There are two main forms of bias in epidemiological studies:
- selection bias
- information bias
What is selection bias?
Selection bias arises from defects in the study design relating to how people are chosen to be, or end up in the study. One way this can occur is if the method the researchers use to sample or select the study population results in an unrepresentative population. If the criteria for inclusion in the study is related to the exposure of interest, and this differs between the diseased and non-diseased, then the estimate of effect will be biased. This is a particular issue in case-control studies.
For example, in a case-control study of the effect of smoking on lung cancer, if controls are selected from people who were suffering from non-malignant respiratory disease, this will not be a representative group of people without lung cancer. Since smoking is a cause of many non-malignant respiratory diseases, the prevalence of smoking in the controls would be higher than in the target population of possible controls without lung cancer. In consequence, the strength of the association between smoking and lung cancer would be underestimated.

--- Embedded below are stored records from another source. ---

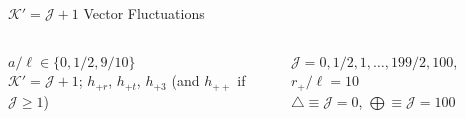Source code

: \documentclass[aspectratio=169, xcolor=dvipsnames]{beamer}
\begin{document}
\begin{frame}{\(\mathcal K' = \mathcal J + 1\) Vector Fluctuations}
  \vfill

  \begin{columns}[c]
    \begin{column}{0.5\textwidth}
      \(a/\ell \in \{0, 1/2, 9/10\}\)\\
      \(\mathcal K' = \mathcal J + 1\); \(h_{+r}\), \(h_{+t}\), \(h_{+3}\) 
      (and \(h_{++}\) if \(\mathcal J \geq 1\))
    \end{column}

    \begin{column}{0.5\textwidth}
      \(\mathcal J = 0, 1/2, 1, \ldots, 199/2, 100\), \(r_+/\ell = 10\)\\
      \(\bigtriangleup \equiv \mathcal J = 0\),
      \(\bigoplus \equiv \mathcal J = 100\)
    \end{column}
  \end{columns}
\end{frame}
\end{document}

Selection bias can also arise from non-response. Few studies achieve 100% participation from those sampled, and why people agree to take part can often be related to the exposure or disease of interest. People with the disease of interest may be more likely to respond because of their interest in the study results, or for some conditions, they may be less likely to take part because of poor health. In surveys, this can result in the prevalence of the disease being over or under estimated. In studies that aim to determine an association between an exposure and disease, non-response will only result in a biased estimate of association (e.g. odds ratio) if there is a differential effect of exposure status upon the response rates of diseased and non diseased individuals, or a differential effect of disease status upon the response rates of exposed and unexposed individuals. An example would be a case-controlled study of the association between social advantage and breast cancer, in which cases overall had a high response rate, but amongst the controls, those of lower social class tended to have a poorer response rate.
One more type of selection bias which is an issue in cohort longitudinal studies is loss to follow up. In cohort studies you follow people over time. In an ideal world, you would be able to keep everyone in the research study however people are going to drop out for a variety of reasons which could possible bias the results particularly if the reason for leaving the study is related to the exposure or outcome of interest.